Saved entries:
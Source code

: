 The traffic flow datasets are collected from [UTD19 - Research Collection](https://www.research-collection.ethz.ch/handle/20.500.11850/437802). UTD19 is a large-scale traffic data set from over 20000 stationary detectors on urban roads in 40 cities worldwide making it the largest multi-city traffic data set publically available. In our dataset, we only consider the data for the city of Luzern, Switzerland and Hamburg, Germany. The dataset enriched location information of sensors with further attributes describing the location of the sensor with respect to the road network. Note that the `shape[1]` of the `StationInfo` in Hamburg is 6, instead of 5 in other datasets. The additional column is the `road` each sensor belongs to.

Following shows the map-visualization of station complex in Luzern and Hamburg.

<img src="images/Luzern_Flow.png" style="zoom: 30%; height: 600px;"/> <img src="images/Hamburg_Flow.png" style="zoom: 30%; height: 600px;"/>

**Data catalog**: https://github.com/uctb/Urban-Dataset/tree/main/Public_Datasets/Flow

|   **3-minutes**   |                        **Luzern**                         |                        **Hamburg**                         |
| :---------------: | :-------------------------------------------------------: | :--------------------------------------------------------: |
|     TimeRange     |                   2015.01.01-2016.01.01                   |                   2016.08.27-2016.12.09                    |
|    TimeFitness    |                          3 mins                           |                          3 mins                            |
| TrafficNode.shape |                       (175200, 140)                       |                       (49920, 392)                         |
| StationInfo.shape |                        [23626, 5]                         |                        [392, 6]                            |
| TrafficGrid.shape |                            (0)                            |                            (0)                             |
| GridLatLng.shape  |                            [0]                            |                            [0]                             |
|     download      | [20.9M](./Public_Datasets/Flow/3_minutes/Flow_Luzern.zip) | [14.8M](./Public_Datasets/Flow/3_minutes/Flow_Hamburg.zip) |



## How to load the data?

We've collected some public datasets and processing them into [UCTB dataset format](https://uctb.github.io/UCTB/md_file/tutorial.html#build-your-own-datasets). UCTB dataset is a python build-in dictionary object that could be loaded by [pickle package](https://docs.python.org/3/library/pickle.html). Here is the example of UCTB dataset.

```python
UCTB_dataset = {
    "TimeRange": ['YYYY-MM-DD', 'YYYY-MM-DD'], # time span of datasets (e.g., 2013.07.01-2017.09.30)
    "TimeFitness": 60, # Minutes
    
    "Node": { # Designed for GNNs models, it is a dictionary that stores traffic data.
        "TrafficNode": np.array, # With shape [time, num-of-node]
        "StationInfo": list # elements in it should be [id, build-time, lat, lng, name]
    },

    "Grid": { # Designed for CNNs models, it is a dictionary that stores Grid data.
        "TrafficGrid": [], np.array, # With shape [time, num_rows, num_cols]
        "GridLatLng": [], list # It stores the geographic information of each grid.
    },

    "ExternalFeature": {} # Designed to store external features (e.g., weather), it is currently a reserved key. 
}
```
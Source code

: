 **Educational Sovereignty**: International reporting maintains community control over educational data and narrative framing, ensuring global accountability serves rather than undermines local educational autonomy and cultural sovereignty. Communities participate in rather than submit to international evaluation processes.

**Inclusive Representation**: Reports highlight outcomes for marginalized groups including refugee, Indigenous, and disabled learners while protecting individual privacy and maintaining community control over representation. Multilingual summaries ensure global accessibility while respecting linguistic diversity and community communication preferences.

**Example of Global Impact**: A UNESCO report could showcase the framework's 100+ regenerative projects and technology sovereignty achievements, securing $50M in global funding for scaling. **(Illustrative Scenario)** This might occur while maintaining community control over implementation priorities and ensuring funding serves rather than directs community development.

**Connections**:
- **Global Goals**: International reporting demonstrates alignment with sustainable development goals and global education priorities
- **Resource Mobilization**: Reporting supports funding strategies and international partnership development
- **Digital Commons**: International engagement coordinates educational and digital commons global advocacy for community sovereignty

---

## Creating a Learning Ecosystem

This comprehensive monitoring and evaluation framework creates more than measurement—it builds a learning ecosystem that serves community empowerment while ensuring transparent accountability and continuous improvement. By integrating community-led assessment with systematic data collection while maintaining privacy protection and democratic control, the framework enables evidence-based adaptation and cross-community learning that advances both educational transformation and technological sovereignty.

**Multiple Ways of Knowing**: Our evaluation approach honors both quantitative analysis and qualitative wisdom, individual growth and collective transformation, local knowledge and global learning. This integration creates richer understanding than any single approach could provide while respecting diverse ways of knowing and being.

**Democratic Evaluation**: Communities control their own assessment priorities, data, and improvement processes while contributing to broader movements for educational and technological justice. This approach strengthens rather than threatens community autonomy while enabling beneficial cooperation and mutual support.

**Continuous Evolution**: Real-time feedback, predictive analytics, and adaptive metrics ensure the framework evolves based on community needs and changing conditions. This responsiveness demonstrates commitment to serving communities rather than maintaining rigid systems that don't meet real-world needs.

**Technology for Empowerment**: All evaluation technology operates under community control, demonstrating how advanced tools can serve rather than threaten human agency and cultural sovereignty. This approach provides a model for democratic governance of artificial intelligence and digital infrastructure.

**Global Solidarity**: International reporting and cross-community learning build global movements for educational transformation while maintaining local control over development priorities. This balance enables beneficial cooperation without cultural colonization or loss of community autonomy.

WORK TASK: State how many lines in the data include the string "cooperation". Nothing else belongs in the reply.

REPLY: 2